E, novamente, os pesquisadores não estavam convencidos de que mesmo esse número de 4,5% fosse completamente preciso.
“Associar a perda de postos de trabalho ao aumento da utilização da IA, em vez de outros factores negativos, como a fraca procura ou as contratações excessivas no passado, envia uma mensagem mais positiva aos investidores”, afirmaram.
Além disso, os autores disseram que alguns cortes de empregos relacionados à IA se devem a empresas que estão experimentando a tecnologia, e não a uma substituição em massa de funcionários.

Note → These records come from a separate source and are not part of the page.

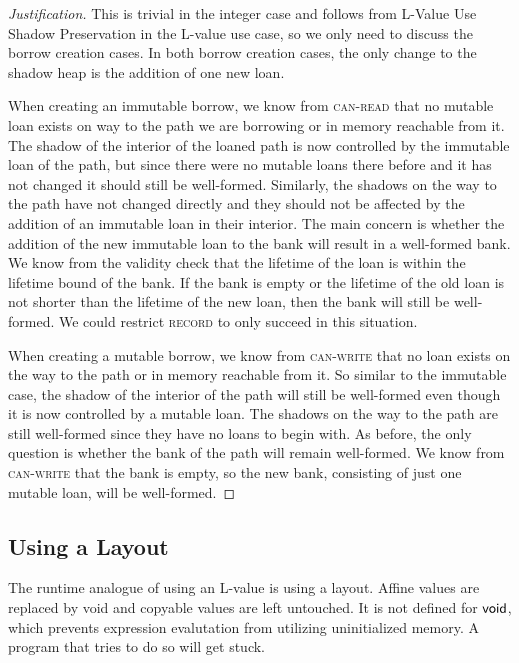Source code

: \begin{proof}[Justification]
  This is trivial in the integer case and follows from L-Value Use Shadow Preservation
  in the L-value use case, so we only need to discuss the borrow creation cases.
  In both borrow creation cases, the only change to the shadow heap is the addition of
  one new loan.

  When creating an immutable borrow, we know from \textsc{can-read} that
  no mutable loan exists on way to the path we are borrowing or in memory reachable from it.
  The shadow of the interior of the loaned path is now controlled by the immutable loan
  of the path, but since there were no mutable loans there before and it has not changed
  it should still be well-formed. Similarly, the shadows on the way to the path have not changed
  directly and they should not be affected by the addition of an immutable loan in their
  interior. The main concern is whether the addition of the new immutable loan to the bank 
  will result in a well-formed bank. We know from the validity check that the lifetime
  of the loan is within the lifetime bound of the bank. If the bank is empty or
  the lifetime of the old loan is not shorter than the lifetime of the new loan, then
  the bank will still be well-formed. We could restrict \textsc{record} to only succeed
  in this situation.

  When creating a mutable borrow, we know from \textsc{can-write} that
  no loan exists on the way to the path or in memory reachable from it.
  So similar to the immutable case, the shadow of the interior of the path will still
  be well-formed even though it is now controlled by a mutable loan.
  The shadows on the way to the path are still well-formed since they have no loans to begin with.
  As before, the only question is whether the bank of the path will remain well-formed.
  We know from \textsc{can-write} that the bank is empty, so the new bank, consisting of
  just one mutable loan, will be well-formed.
\end{proof}

\subsection*{Using a Layout}
The runtime analogue of using an L-value is using a layout.
Affine values are replaced by void and copyable values are left untouched.
It is not defined for $\mathsf{void}$, which prevents expression evalutation from utilizing
uninitialized memory. A program that tries to do so will get stuck.
\newline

“As empresas estão compreensivelmente desesperadas para garantir que aproveitam a IA para reduzir custos, se possível, e estão, portanto, dispostas a experimentar. Os sectores onde há ganhos potencialmente mais fáceis com a adopção da IA têm um maior incentivo para testar a nova tecnologia.
“Para financiar isto, poderá ser necessário cortar orçamentos para outras partes do negócio, incluindo salários. Embora possa haver (uma) ligação causal entre o aumento dos gastos com IA e a redução do número de funcionários em alguns sectores, isto não significa necessariamente que a IA tenha substituído os trabalhadores”, escreveram.
Há também alguns relatos de empresas que recontratam “discretamente” funcionários que inicialmente tentaram substituir por IA.
Também não estão convencidos de que a IA nos tenha tornado mais produtivos.
Eles também observaram que grande parte do prometido boom de produtividade da IA ainda não está aparecendo nos dados.
“Se a IA já estivesse a substituir o trabalho em grande escala, o crescimento da produtividade deveria estar a acelerar”, afirma o relatório, acrescentando que “geralmente, este não é o caso.
“As taxas de crescimento da produtividade noutras grandes economias avançadas também não têm sido excepcionais”, continuou.
“Isto apoia a nossa visão de que, por enquanto, uma maior utilização da IA é de natureza mais experimental e ainda não substitui os trabalhadores em grande escala”.
Isso significa que a IA nunca afetará as taxas de desemprego?
O documento diz simplesmente que estes dados significam que o desemprego em massa relacionado com a IA é uma possibilidade e não uma “inevitabilidade”.
Concluíram dizendo: “O resultado é que, embora existam provas claras da rápida adoção de tecnologias de IA por algumas empresas e sinais de algumas perdas de empregos relacionadas com a IA em partes específicas da economia, o impacto a nível macro é muito mais limitado.
“Ainda não vemos nenhuma evidência convincente para fazer um ajuste substancial para cima nas nossas previsões de produtividade ou desemprego no curto prazo em resposta aos desenvolvimentos contínuos da IA.”